“Às
favas a decrepitude que nos atribuem; não temos de provar nada a ninguém”,
argumenta o professor de português Pasquale Cipro Neto
Estou
mais para 61 do que para 60. O que será que passei a ser em 14 de junho de
2015? Deixem-me pensar um pouco. Vou buscar respostas no entorno, no meu
entorno brasileiro. Começo pelo desenho que se vê nos cartazes que indicam o
lugar em que devem ficar as pessoas que têm as “prioridades legais”. A julgar
pelo que se vê nesses cartazes, sou um giboso e me apoio numa bengala.
Uma
perguntinha: não havia uma imagem mais imbecil do que essa para caracterizar os
que já chegaram aos 60? Melhor desistir dela.
Deixem-me
tentar outra coisa, outro conceito. Já sei. Talvez os gênios da ANAC (Agência
Nacional de Aviação Civil) tenham uma boa definição para o que sou há alguns
meses. Sabe por que citei a gloriosa ANAC? Porque, para os seus doutos
gestores, sou um deficiente físico, mental etc.
Os
sagazes e zelosos comandantes da ANAC não permitem que gente da minha idade
ocupe um assento nas saídas de emergência dos nossos aviões. O motivo?
Certamente somos incapazes de operar a janela em caso de necessidade. Não tenho
força hercúlea, mas, quando me dá na veneta, caminho 10 km ou mais, ando horas
a fio, sobretudo quando estou fora do país, em cidades muito mais seguras do
que as nossas… Faço palestras de três horas, em pé, mas não consigo abrir a
saída de emergência de um avião…
Então,
tá. Noves fora, sou idadoso, ou melhor, idoso mesmo. Seria idadoso, não fosse
um belo fato linguístico de nome talvez não tão belo: haplologia. Hum!
Haplologia? Que será isso? É apenas a supressão ou contração de elementos
similares contíguos de uma palavra. O resultado de “caridade” + “-oso” não é
“caridadoso”; é (por haplologia) “caridoso”. O resultado de “idade” + “-oso”
não é “idadoso”; é “idoso” (também por haplologia).
Como se
sabe, o sufixo “-oso” indica abundância. É possível ser idoso e fogoso,
gostoso, saboroso… Por falar em saboroso, a raiz latina de “sabor” e de “saber”
é a mesma. Não é por acaso que “insipiente” é aquele que não sabe e “insípido”

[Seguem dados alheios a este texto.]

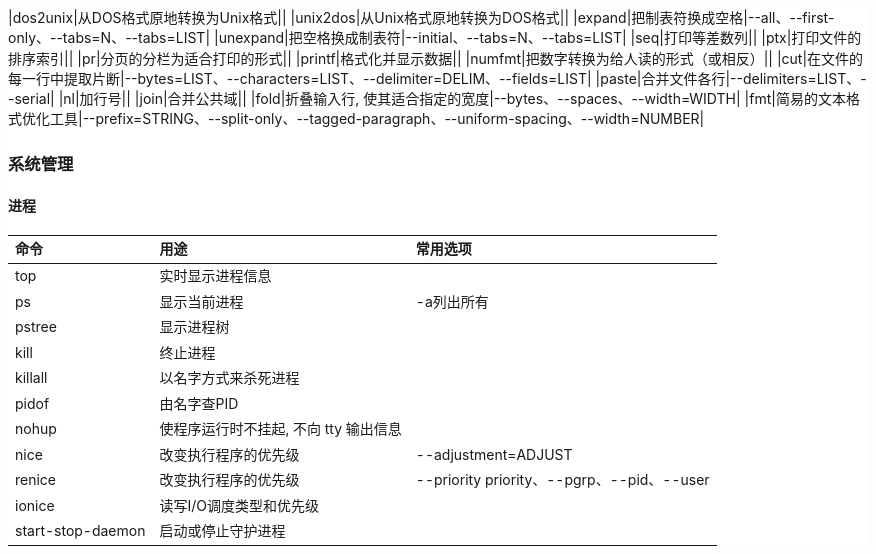 |dos2unix|从DOS格式原地转换为Unix格式||
|unix2dos|从Unix格式原地转换为DOS格式||
|expand|把制表符换成空格|--all、--first-only、--tabs=N、--tabs=LIST|
|unexpand|把空格换成制表符|--initial、--tabs=N、--tabs=LIST|
|seq|打印等差数列||
|ptx|打印文件的排序索引||
|pr|分页的分栏为适合打印的形式||
|printf|格式化并显示数据||
|numfmt|把数字转换为给人读的形式（或相反）||
|cut|在文件的每一行中提取片断|--bytes=LIST、--characters=LIST、--delimiter=DELIM、--fields=LIST|
|paste|合并文件各行|--delimiters=LIST、--serial|
|nl|加行号||
|join|合并公共域||
|fold|折叠输入行, 使其适合指定的宽度|--bytes、--spaces、--width=WIDTH|
|fmt|简易的文本格式优化工具|--prefix=STRING、--split-only、--tagged-paragraph、--uniform-spacing、--width=NUMBER|

### 系统管理

#### 进程

|命令|用途|常用选项|
|:---|:---|:---|
|top|实时显示进程信息||
|ps |显示当前进程|-a列出所有|
|pstree|显示进程树||
|kill | 终止进程||
|killall|以名字方式来杀死进程||
|pidof |由名字查PID||
|nohup|使程序运行时不挂起, 不向 tty 输出信息||
|nice|改变执行程序的优先级|--adjustment=ADJUST|
|renice|改变执行程序的优先级|--priority priority、--pgrp、--pid、--user|
|ionice|读写I/O调度类型和优先级||
|start-stop-daemon|启动或停止守护进程|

é aquilo que não tem sabor…
Pensando
bem, acho melhor não me importar com os infelizes que perpetraram o giboso
bengalento, nem com os argutos senhores da ANAC ou com quem quer que seja que
nos dê por moribundos. Às favas a decrepitude que nos atribuem. Não temos de
provar nada a ninguém. O melhor a fazer é degustar o legado da maturidade e
oferecê-lo a quem o quiser sorver. E que delícia ver os netos a sorver esse
legado! Que maravilha ser avô!
Fico
com o genial Nelson Rodrigues. No fim de uma entrevista, perguntaram-lhe que
mensagem ele transmitiria aos jovens. A resposta veio como um raio:
“Envelheçam!”.
E fico
também com o que diz o grande Caetano Veloso na memorável “O Homem Velho”, que
ele compôs quando tinha 42 anos: “O grande espelho que é o mundo ousaria
refletir os seus sinais / O homem velho é o rei dos animais / (…) / As coisas migram
e ele serve de farol / (…) / …ele dói e brilha único, indivíduo, maravilha sem
igual / Já tem coragem de saber que é imortal”. É isso.
PASQUALE
CIPRO NETO - professor de português, idealizador dos programas “Nossa
Língua Portuguesa” e “Letra e Música” autor de várias obras didáticas e
paradidáticas e colaborador do jornal FSP.